▶ **Instructions for the task**
Return the following from the records below: each line, word for word, starting with the line that contains "approach is not" and going on through the line that contains "corresponding to the", with nothing outside that range.

▶ **Records shown**
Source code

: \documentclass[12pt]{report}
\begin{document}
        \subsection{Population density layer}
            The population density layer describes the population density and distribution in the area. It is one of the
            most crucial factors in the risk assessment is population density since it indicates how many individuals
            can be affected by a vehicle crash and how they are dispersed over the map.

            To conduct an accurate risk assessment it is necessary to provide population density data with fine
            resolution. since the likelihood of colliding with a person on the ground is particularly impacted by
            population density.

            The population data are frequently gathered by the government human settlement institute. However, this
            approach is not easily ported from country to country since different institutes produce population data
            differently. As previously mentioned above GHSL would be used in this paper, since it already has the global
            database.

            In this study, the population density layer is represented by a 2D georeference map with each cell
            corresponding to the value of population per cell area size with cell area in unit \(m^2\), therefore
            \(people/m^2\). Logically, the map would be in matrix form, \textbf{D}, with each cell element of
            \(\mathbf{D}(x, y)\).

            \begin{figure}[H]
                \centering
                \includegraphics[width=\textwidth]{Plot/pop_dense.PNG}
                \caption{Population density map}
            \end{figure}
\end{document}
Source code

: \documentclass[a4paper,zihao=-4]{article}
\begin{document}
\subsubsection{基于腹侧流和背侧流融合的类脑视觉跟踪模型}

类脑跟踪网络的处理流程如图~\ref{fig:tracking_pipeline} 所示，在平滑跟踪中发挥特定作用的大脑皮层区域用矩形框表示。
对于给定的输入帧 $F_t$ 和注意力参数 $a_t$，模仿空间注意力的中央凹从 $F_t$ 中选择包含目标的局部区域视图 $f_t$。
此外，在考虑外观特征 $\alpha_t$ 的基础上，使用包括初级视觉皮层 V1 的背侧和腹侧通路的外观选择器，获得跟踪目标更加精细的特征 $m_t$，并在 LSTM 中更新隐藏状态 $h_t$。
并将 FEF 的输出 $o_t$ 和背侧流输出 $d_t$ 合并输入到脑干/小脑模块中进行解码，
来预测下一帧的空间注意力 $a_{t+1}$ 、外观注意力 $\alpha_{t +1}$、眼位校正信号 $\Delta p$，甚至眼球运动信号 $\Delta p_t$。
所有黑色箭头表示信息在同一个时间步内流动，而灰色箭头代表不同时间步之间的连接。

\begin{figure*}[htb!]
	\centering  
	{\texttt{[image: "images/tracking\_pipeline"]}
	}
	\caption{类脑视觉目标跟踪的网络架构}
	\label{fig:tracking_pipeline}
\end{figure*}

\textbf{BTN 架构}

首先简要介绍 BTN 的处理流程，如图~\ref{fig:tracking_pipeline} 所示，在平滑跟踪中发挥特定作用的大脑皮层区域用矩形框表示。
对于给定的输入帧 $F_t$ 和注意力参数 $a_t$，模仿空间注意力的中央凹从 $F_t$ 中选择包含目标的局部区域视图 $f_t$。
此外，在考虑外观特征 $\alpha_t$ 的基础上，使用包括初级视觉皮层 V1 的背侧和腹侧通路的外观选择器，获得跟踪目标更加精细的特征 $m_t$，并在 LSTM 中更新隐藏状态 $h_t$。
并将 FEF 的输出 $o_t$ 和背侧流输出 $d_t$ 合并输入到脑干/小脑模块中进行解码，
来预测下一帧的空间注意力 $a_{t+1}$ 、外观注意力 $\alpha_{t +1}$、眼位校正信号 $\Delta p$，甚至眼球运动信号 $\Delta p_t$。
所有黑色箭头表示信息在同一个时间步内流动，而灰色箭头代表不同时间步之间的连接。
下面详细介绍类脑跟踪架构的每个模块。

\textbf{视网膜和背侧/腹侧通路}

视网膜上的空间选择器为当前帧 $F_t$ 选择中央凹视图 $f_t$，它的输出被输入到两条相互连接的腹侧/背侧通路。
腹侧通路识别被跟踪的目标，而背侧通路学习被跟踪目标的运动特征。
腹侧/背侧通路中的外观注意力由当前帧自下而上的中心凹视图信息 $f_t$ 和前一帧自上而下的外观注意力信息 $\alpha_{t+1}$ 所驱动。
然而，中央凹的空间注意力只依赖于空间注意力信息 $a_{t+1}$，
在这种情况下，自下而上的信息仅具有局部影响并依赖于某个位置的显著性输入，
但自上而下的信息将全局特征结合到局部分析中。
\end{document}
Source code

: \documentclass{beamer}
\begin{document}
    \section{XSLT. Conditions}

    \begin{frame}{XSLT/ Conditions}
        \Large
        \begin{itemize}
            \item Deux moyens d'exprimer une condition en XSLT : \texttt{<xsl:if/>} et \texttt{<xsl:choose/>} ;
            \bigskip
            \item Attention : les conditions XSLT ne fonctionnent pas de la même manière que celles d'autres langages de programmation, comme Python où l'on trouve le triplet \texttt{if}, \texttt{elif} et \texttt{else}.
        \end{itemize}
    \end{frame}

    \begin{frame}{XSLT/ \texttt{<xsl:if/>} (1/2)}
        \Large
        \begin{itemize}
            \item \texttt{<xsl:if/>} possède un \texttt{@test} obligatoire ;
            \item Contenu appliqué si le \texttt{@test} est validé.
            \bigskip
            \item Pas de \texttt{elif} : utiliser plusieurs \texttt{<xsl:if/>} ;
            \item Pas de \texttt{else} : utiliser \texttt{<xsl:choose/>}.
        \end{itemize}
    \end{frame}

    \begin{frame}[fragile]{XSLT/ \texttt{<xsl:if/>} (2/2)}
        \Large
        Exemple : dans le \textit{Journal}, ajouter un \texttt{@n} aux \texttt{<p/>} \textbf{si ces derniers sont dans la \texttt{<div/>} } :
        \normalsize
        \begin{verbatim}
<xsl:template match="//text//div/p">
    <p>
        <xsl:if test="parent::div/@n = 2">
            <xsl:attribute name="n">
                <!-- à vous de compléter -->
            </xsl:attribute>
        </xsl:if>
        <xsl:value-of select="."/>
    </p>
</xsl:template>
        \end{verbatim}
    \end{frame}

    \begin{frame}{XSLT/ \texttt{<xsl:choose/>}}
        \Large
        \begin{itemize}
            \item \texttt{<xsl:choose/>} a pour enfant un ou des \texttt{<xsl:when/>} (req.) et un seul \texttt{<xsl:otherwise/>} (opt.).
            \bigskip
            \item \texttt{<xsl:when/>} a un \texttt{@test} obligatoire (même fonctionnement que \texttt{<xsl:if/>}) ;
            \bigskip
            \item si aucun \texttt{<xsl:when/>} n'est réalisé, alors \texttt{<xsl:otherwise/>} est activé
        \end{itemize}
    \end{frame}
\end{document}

▶ **Final answer**
            approach is not easily ported from country to country since different institutes produce population data
            differently. As previously mentioned above GHSL would be used in this paper, since it already has the global
            database.

            In this study, the population density layer is represented by a 2D georeference map with each cell
            corresponding to the value of population per cell area size with cell area in unit \(m^2\), therefore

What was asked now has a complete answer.